This week, we’re tackling one of the most common reasons people hold back from eating more fruit: sugar.
Fruit is sweet. Fruit contains sugar. And if you’re trying to cut back on sugar, it’s easy to wonder whether apples, oranges, berries, grapes and pears should be on the “be careful” list.
But whole fruit is not sugar in disguise.
In this episode, we explain why “contains sugar” is not the same as “behaves like sugar”, and why whole fruit sits in a very different category from fizzy drinks, fruit juice, cakes, biscuits, sweets, sweetened coffees and many commercial smoothies.

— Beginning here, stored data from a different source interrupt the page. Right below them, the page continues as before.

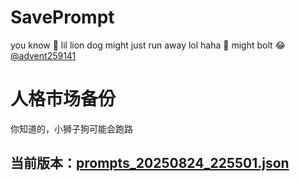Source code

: # SavePrompt
you know 🫠 lil lion dog might just run away lol
haha 🐶 might bolt 😂 [@advent259141](https://github.com/advent259141)

# 人格市场备份
你知道的，小狮子狗可能会跑路

## 当前版本：[prompts_20250824_225501.json](https://github.com/Larch-C/SavePrompt/blob/main/prompts_20250824_225501.json)
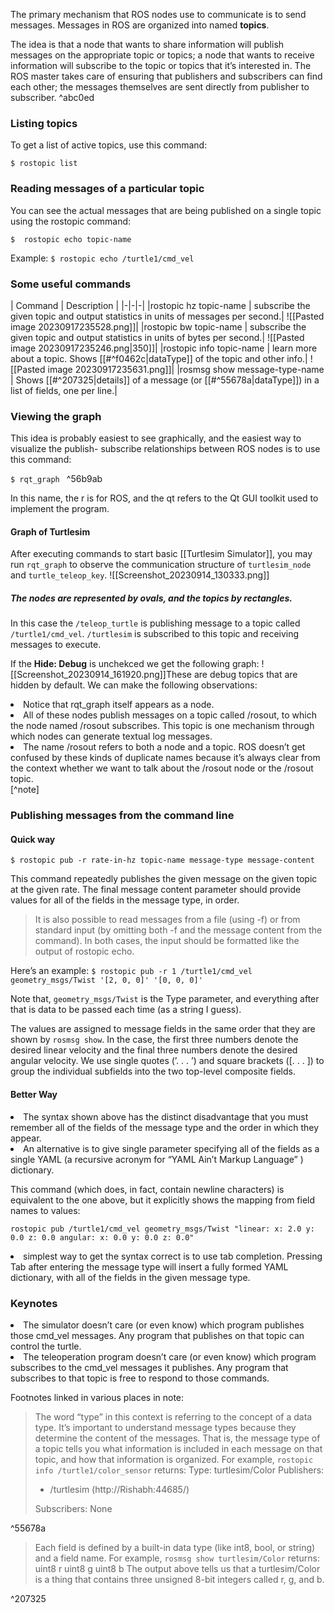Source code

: The primary mechanism that ROS nodes use to communicate is to send messages. Messages in ROS are organized into named <b>topics</b>.

The idea is that a node that wants to share information will publish messages on the appropriate topic or topics; a node that wants to receive information will subscribe to the topic or topics that it’s interested in. The ROS master takes care of ensuring that publishers and subscribers can find each other; the messages themselves are sent directly from publisher to subscriber. ^abc0ed

### Listing topics 
To get a list of active topics, use this command:

`$ rostopic list`

### Reading messages of a particular topic
You can see the actual messages that are being published on a single topic using the rostopic command: 

`$  rostopic echo topic-name`

Example:
`$ rostopic echo /turtle1/cmd_vel`

### Some useful commands

| Command | Description |
|-|-|-|
|rostopic hz topic-name | subscribe the given topic and output statistics in units of messages per second.| ![[Pasted image 20230917235528.png]]|
|rostopic bw topic-name | subscribe the given topic and output statistics in units of bytes per second.| ![[Pasted image 20230917235246.png\|350]]|
|rostopic info topic-name | learn more about a topic. Shows [[#^f0462c\|dataType]] of the topic and other info.| ![[Pasted image 20230917235631.png]]|
|rosmsg show message-type-name | Shows [[#^207325\|details]] of a message (or [[#^55678a\|dataType]]) in a list of fields, one per line.|


### Viewing the graph
This idea is probably easiest to see graphically, and the easiest way to visualize the publish- subscribe relationships between ROS nodes is to use this command:

`$ rqt_graph `
^56b9ab

In this name, the r is for ROS, and the qt refers to the Qt GUI toolkit used to implement the program.


#### Graph of Turtlesim
After executing commands to start basic [[Turtlesim Simulator]], you may run `rqt_graph` to observe the communication structure of `turtlesim_node` and `turtle_teleop_key`.
![[Screenshot_20230914_130333.png]]
##### The <b>nodes</b> are represented by ovals, and the topics by rectangles. 

In this case the `/teleop_turtle` is publishing message to a topic called `/turtle1/cmd_vel`. 
`/turtlesim` is subscribed to this topic and receiving messages to execute.


If the <b>Hide: Debug</b> is unchekced we get the following graph:
![[Screenshot_20230914_161920.png]]These are debug topics that are hidden by default. We can make the following observations:
<li>Notice that rqt_graph itself appears as a node.</li>
<li> All of these nodes publish messages on a topic called /rosout, to which the node named /rosout subscribes. This topic is one mechanism through which nodes can generate textual log messages. </li>
<li>The name /rosout refers to both a node and a topic. ROS doesn’t get confused by these kinds of duplicate names because it’s always clear from the context whether we want to talk about the /rosout node or the /rosout topic.</li>[^note]

[^1]:All of these nodes publish messages on a topic called /rosout, to which the node named /rosout subscribes. This topic is one mechanism through which nodes can generate textual log messages.





### Publishing messages from the command line

#### Quick way
`$ rostopic pub -r rate-in-hz topic-name message-type message-content`

This command repeatedly publishes the given message on the given topic at the given rate. The final message content parameter should provide values for all of the fields in the message type, in order.

>It is also possible to read messages from a file (using -f) or from standard input (by omitting both -f and the message content from the command). In both cases, the input should be formatted like the output of rostopic echo.

Here’s an example:
`$ rostopic pub -r 1 /turtle1/cmd_vel geometry_msgs/Twist '[2, 0, 0]' '[0, 0, 0]'`

Note that, `geometry_msgs/Twist` is the Type parameter, and everything after that is data to be passed each time (as a string I guess).

The values are assigned to message fields in the same order that they are shown by `rosmsg show`. In the case, the first three numbers denote the desired linear velocity and the final three numbers denote the desired angular velocity. We use single quotes (’. . . ’) and square brackets ([. . . ]) to group the individual subfields into the two top-level composite fields. 

#### Better Way
<li> The syntax shown above has the distinct disadvantage that you must remember all of the fields of the message type and the order in which they appear. </li>
<li> An alternative is to give single parameter specifying all of the fields as a single YAML (a recursive acronym for “YAML Ain’t Markup Language” ) dictionary.</li>

This command (which does, in fact, contain newline characters) is equivalent to the one above, but it explicitly shows the mapping from field names to values: 

`rostopic pub /turtle1/cmd_vel geometry_msgs/Twist "linear: x: 2.0 y: 0.0 z: 0.0 angular: x: 0.0 y: 0.0 z: 0.0"`

<li> simplest way to get the syntax correct is to use tab completion. Pressing Tab after entering the message type will insert a fully formed YAML dictionary, with all of the fields in the given message type.</li>


### Keynotes
<li>The simulator doesn’t care (or even know) which program publishes those cmd_vel messages. Any program that publishes on that topic can control the turtle.</li>
  <li>The teleoperation program doesn’t care (or even know) which program subscribes to the cmd_vel messages it publishes. Any program that subscribes to that topic is free to respond to those commands.</li>

Footnotes linked in various places in note:
> The word “type” in this context is referring to the concept of a data type. It’s important to understand message types because they determine the content of the messages. That is, the message type of a topic tells you what information is included in each message on that topic, and how that information is organized. For example, `rostopic info /turtle1/color_sensor` returns:
> Type: turtlesim/Color
>Publishers: 
> * /turtlesim (http://Rishabh:44685/)
>
>Subscribers: None

^55678a

>  Each field is defined by a built-in data type (like int8, bool, or string) and a field name. For example, `rosmsg show turtlesim/Color` returns:
>  uint8 r 
>  uint8 g 
>  uint8 b
>The output above tells us that a turtlesim/Color is a thing that contains three unsigned 8-bit integers called r, g, and b.

^207325

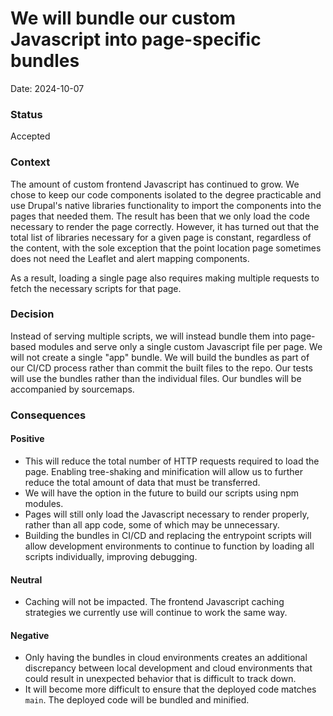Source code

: # We will bundle our custom Javascript into page-specific bundles

Date: 2024-10-07

### Status

Accepted

### Context

The amount of custom frontend Javascript has continued to grow. We chose to keep our code components isolated to the degree practicable and use Drupal's native libraries functionality to import the components into the pages that needed them. The result has been that we only load the code necessary to render the page correctly. However, it has turned out that the total list of libraries necessary for a given page is constant, regardless of the content, with the sole exception that the point location page sometimes does not need the Leaflet and alert mapping components.

As a result, loading a single page also requires making multiple requests to fetch the necessary scripts for that page.

### Decision

Instead of serving multiple scripts, we will instead bundle them into page-based modules and serve only a single custom Javascript file per page. We will not create a single "app" bundle. We will build the bundles as part of our CI/CD process rather than commit the built files to the repo. Our tests will use the bundles rather than the individual files. Our bundles will be accompanied by sourcemaps.

### Consequences

#### Positive
- This will reduce the total number of HTTP requests required to load the page. Enabling tree-shaking and minification will allow us to further reduce the total amount of data that must be transferred.
- We will have the option in the future to build our scripts using npm modules.
- Pages will still only load the Javascript necessary to render properly, rather than all app code, some of which may be unnecessary.
- Building the bundles in CI/CD and replacing the entrypoint scripts will allow development environments to continue to function by loading all scripts individually, improving debugging.

#### Neutral
- Caching will not be impacted. The frontend Javascript caching strategies we currently use will continue to work the same way.

#### Negative
- Only having the bundles in cloud environments creates an additional discrepancy between local development and cloud environments that could result in unexpected behavior that is difficult to track down.
- It will become more difficult to ensure that the deployed code matches `main`. The deployed code will be bundled and minified.
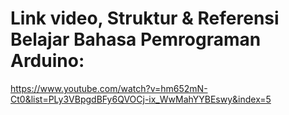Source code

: # Link video, Struktur & Referensi Belajar Bahasa Pemrograman Arduino:

https://www.youtube.com/watch?v=hm652mN-Ct0&list=PLy3VBpgdBFy6QVOCj-ix_WwMahYYBEswy&index=5
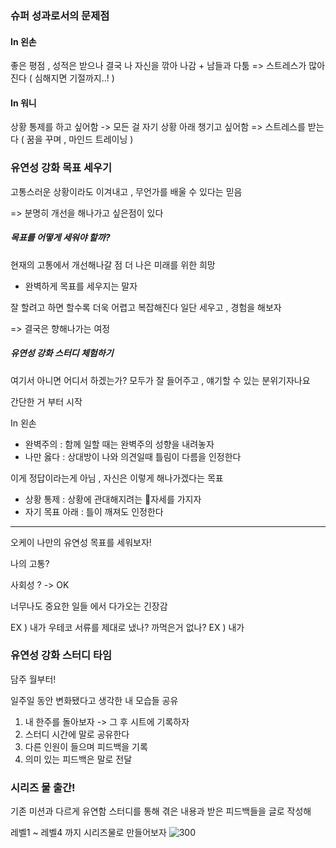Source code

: ### 슈퍼 성과로서의 문제점

#### In 왼손

좋은 평점 , 성적은 받으나
결국 나 자신을 깎아 나감
	+ 남들과 다툼
=> 스트레스가 많아진다
( 심해지면 기절까지..! )

#### In 워니

상황 통제를 하고 싶어함
-> 모든 걸 자기 상황 아래 챙기고 싶어함
=> 스트레스를 받는다
( 꿈을 꾸며 , 마인드 트레이닝 )

### 유연성 강화 목표 세우기

고통스러운 상황이라도 이겨내고 , 무언가를 배울 수 있다는 믿음

=> 분명히 개선을 해나가고 싶은점이 있다

##### 목표를 어떻게 세워야 할까?

현재의 고통에서 개선해나갈 점
더 나은 미래를 위한 희망

- 완벽하게 목표를 세우지는 말자

잘 할려고 하면 할수록 더욱 어렵고 복잡해진다
일단 세우고 , 경험을 해보자

=> 결국은 향해나가는 여정

##### 유연성 강화 스터디 체험하기

여기서 아니면 어디서 하겠는가?
모두가 잘 들어주고 , 얘기할 수 있는 분위기자나요

간단한 거 부터 시작

In 왼손
- 완벽주의 : 함께 일할 때는 완벽주의 성향을 내려놓자
- 나만 옳다 : 상대방이 나와 의견일때 틀림이 다름을 인정한다

이게 정답이라는게 아님 , 자신은 이렇게 해나가겠다는 목표

- 상황 통제 : 상황에 관대해지려는 자세를 가지자
- 자기 목표 아래 : 틀이 깨져도 인정한다

---

오케이 나만의 유연성 목표를 세워보자!

나의 고통?

사회성 ? -> OK

너무나도 중요한 일들 에서 다가오는 긴장감

EX ) 내가 우테코 서류를 제대로 냈나? 까먹은거 없나?
EX ) 내가 


### 유연성 강화 스터디 타임

담주 월부터!

일주일 동안 변화됐다고 생각한 내 모습들 공유

1. 내 한주를 돌아보자 -> 그 후 시트에 기록하자
2. 스터디 시간에 말로 공유한다
3. 다른 인원이 들으며 피드백을 기록
4. 의미 있는 피드백은 말로 전달

### 시리즈 물 출간!

기존 미션과 다르게
유연함 스터디를 통해 겪은 내용과 받은 피드백들을 글로 작성해

레벨1 ~ 레벨4 까지 시리즈물로 만들어보자
![300](https://i.imgur.com/1g4O3Q7.png)

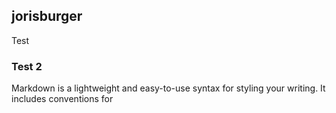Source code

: ## jorisburger

Test

### Test 2

Markdown is a lightweight and easy-to-use syntax for styling your writing. It includes conventions for
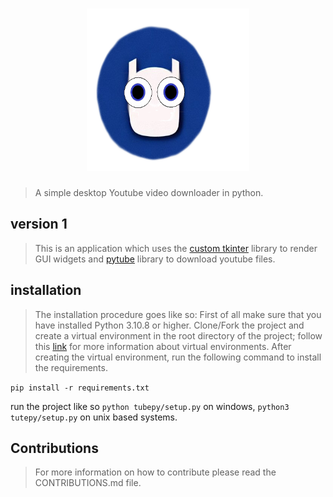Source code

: <div align="center">
<h1>
    <img width="260" height=260 src="https://github.com/AlbertSolomon/tubepy/blob/main/assets/icontest3.png"/> <br>
</h1> 
</div>




> A simple desktop Youtube video downloader in python.

## version 1

> This is an application which uses the [custom tkinter](https://github.com/TomSchimansky/CustomTkinter) library to render GUI widgets and [pytube](https://pytube.io/en/latest/) library to download youtube files.

## installation

> The installation procedure goes like so:
> First of all make sure that you have installed Python 3.10.8 or higher.
> Clone/Fork the project and create a virtual environment in the root directory of the project; follow this [link](https://www.geeksforgeeks.org/python-virtual-environment/) for more information about virtual environments.
> After creating the virtual environment, run the following command to install the requirements.

` pip install -r requirements.txt `

run the project like so ` python tubepy/setup.py ` on windows, ` python3 tutepy/setup.py ` on unix based systems.

## Contributions

> For more information on how to contribute please read the CONTRIBUTIONS.md file.
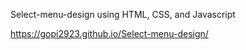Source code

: Select-menu-design using HTML, CSS, and Javascript


https://gopi2923.github.io/Select-menu-design/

We’ll look at the evidence linking around 200g / 7oz / two handfuls of whole fruit a day with better long-term health, including healthier ageing, lower cardiovascular risk and lower type 2 diabetes risk. We’ll also unpack why fruit sugar behaves differently: chewing, fibre, water, intact plant cells, fullness, and the wider food matrix all matter.
We’ll cover the fructose confusion too, including why the concerns around high-fructose corn syrup and sugary drinks shouldn’t be transferred wholesale to the fruit bowl.
The practical takeaway: don’t start cutting sugar by cutting whole fruit. Start with liquid and refined sugar, and let fruit become your default sweet food.